I got triggered this weekend. I got feedback that, to me, implied that I lacked compassion. I could tell I was hooked because I felt guilty and uneasy. I immediately started listening to the mental story I was running and heard my old familiar theme song playing … “You are so self centered and selfish – you're incapable of caring for anybody… blah-blah.”
At first I ignored it's ragging on … but then I realized I was in a downward swirl that was begging for intervention. So finally I took it into inquiry — “I lack compassion … is that true?” I was prompted to explore my definition for compassion … what is it and what isn't it? “do I even WANT to have it?” I realized that the notion of having or not having compassion was all about the person telling the story and had nothing to do with me. In other words, everybody has their own story about me – some will see me as compassionate – others won't. But that has nothing to do with me. It's MY story that makes the difference in how I feel – not what others believe about me. They don't need to change their minds about me … I do!

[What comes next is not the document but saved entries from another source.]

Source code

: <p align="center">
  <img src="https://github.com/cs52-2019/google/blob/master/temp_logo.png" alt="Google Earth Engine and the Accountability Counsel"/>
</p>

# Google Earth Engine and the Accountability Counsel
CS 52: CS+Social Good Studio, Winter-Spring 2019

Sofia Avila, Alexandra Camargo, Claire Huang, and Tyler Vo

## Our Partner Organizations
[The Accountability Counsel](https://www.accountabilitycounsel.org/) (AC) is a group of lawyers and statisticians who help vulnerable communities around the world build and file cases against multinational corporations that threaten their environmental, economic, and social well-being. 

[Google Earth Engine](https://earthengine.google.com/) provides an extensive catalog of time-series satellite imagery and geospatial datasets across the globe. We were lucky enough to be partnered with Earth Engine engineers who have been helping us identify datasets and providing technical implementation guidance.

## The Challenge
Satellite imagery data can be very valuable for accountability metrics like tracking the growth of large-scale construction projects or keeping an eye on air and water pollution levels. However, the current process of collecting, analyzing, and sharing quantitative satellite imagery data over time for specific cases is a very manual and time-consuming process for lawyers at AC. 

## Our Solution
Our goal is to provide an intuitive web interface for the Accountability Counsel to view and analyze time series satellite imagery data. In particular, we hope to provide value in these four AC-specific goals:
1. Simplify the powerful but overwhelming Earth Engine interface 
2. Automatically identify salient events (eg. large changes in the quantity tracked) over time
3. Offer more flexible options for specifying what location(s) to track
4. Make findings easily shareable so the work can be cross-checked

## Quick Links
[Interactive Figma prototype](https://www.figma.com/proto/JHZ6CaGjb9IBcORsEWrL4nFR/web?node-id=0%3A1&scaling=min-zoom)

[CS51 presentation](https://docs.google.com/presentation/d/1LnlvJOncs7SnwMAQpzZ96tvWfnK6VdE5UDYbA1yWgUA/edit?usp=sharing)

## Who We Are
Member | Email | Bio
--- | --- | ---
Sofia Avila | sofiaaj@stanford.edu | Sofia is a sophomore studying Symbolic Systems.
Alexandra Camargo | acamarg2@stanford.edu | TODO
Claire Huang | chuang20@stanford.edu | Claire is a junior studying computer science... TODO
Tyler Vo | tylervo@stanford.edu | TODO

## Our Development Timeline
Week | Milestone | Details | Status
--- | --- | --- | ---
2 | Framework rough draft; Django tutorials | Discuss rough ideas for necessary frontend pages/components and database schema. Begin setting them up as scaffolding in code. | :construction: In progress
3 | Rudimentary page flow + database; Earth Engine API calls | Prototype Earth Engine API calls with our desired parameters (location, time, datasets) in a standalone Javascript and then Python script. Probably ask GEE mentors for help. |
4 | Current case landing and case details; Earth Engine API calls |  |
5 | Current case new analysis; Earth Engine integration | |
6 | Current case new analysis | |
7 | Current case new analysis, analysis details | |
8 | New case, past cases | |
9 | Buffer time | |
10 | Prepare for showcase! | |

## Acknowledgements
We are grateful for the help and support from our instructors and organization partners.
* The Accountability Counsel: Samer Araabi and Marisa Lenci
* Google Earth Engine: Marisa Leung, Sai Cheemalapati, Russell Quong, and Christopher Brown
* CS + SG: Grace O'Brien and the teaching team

I recognized that I had believed the old “you're incapable of love” story about myself for a long time and negatively judged myself for it. Of course, the Universe would bring me someone to mirror my own inner judge. How else would I get the opportunity to “hear” my own inner persecutor if not through the powerful mirror of another? The feedback brought me the chance to make conscious and clear another level of that old story. Due to that outer prompting I was able to re-discover the dispassionate witness in myself, the one who sees with acute clarity because she is unhampered by emotionalism of any kind.
I had long ago decided she was unacceptable because of her detachment. I judged her as “bad” because I did not understand how vital her role is in my life process.
I am feeling so grateful for it tonight … there is more inner space in realizing that this dispassionate witness [B]is[/B] acceptable, with a legitimate role in my life and not, as I unconsciously believed, something insensitive and uncaring.
As a result of following my reaction inward, I've been given the opportunity to clear another piece – bringing me that much closer to unencumbered freedom!